What to work on | Both the line containing "to their inputs." and the line containing "used to model" belong to the span. Output exactly that span from the listing below, and nothing outside it.

Information shown |
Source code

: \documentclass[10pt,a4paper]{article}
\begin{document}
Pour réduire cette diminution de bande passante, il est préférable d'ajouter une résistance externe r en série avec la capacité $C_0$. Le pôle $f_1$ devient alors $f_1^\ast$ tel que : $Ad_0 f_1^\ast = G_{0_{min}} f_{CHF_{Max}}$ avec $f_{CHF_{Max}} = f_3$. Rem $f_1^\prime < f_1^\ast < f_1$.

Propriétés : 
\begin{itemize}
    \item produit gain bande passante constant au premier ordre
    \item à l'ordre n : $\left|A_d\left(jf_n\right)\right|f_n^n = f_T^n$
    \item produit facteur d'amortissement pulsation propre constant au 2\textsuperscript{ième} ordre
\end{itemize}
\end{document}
* * *
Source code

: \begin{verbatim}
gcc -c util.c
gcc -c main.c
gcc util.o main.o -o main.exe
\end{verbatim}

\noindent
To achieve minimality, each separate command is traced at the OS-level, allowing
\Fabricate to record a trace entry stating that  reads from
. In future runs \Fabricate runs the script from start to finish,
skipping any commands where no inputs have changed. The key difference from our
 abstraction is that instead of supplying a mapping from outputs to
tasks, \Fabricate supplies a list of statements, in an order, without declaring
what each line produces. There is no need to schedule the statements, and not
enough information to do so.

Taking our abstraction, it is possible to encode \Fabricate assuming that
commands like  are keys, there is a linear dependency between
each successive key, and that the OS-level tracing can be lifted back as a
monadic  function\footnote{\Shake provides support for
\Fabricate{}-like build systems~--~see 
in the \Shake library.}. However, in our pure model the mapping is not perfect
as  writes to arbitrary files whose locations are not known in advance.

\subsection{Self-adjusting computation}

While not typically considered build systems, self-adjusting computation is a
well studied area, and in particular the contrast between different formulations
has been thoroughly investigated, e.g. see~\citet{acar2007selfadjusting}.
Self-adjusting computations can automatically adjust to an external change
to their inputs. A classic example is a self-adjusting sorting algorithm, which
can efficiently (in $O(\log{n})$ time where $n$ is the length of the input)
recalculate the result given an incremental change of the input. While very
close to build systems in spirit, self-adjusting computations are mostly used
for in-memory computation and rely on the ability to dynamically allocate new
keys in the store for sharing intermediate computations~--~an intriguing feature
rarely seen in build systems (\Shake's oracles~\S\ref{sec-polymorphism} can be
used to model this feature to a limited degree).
==
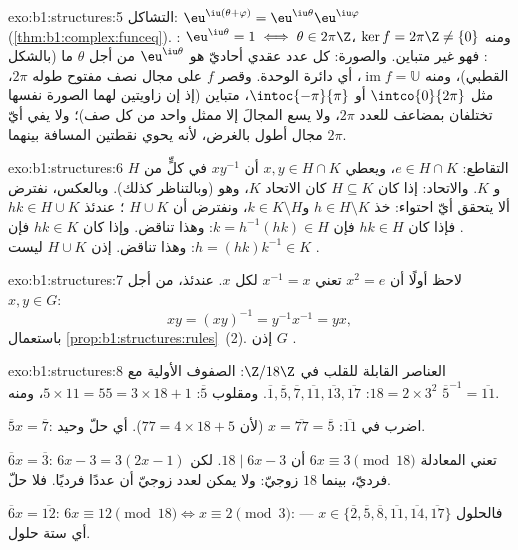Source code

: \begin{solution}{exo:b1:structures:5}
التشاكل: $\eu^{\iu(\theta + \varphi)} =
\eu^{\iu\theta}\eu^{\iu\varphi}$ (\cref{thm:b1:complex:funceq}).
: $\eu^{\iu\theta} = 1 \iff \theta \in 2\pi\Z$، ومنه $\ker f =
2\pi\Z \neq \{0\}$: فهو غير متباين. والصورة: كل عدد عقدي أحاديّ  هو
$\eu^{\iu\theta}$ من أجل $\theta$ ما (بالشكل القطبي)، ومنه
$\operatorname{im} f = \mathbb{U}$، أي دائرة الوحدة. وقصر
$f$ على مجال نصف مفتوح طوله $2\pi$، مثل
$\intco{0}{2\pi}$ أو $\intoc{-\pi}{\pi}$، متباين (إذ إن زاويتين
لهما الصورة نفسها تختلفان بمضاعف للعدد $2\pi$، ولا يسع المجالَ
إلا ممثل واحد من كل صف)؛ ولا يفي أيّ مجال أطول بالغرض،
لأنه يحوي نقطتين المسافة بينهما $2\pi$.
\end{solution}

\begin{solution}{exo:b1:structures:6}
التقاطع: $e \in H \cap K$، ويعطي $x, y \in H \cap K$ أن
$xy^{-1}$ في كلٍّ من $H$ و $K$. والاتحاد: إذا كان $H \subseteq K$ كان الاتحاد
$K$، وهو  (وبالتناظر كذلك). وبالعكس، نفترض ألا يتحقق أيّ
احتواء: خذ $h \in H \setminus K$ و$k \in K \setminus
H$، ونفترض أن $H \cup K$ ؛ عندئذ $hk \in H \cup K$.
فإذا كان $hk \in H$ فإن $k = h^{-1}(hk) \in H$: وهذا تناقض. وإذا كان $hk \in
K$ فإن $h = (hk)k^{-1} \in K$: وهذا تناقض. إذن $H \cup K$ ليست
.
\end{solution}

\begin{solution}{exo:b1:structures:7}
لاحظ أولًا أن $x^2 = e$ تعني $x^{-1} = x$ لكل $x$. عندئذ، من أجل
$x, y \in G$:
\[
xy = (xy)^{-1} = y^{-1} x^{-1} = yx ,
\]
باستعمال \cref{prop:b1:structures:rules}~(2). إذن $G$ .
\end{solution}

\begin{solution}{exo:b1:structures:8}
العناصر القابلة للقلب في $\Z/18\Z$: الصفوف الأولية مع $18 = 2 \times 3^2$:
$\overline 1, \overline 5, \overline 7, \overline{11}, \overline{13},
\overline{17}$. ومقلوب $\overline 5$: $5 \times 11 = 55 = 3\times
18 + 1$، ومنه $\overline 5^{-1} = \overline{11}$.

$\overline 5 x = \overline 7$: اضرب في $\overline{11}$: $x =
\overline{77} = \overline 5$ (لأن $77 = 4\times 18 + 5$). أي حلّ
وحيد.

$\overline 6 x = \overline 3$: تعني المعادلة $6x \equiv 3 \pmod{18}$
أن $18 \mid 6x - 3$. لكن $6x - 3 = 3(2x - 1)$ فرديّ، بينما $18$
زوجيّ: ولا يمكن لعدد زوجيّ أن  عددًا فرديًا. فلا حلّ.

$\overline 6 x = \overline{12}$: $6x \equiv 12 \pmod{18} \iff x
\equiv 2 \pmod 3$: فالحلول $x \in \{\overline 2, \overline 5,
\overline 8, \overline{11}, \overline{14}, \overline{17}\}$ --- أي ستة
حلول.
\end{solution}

Result |
to their inputs. A classic example is a self-adjusting sorting algorithm, which
can efficiently (in $O(\log{n})$ time where $n$ is the length of the input)
recalculate the result given an incremental change of the input. While very
close to build systems in spirit, self-adjusting computations are mostly used
for in-memory computation and rely on the ability to dynamically allocate new
keys in the store for sharing intermediate computations~--~an intriguing feature
rarely seen in build systems (\Shake's oracles~\S\ref{sec-polymorphism} can be
used to model this feature to a limited degree).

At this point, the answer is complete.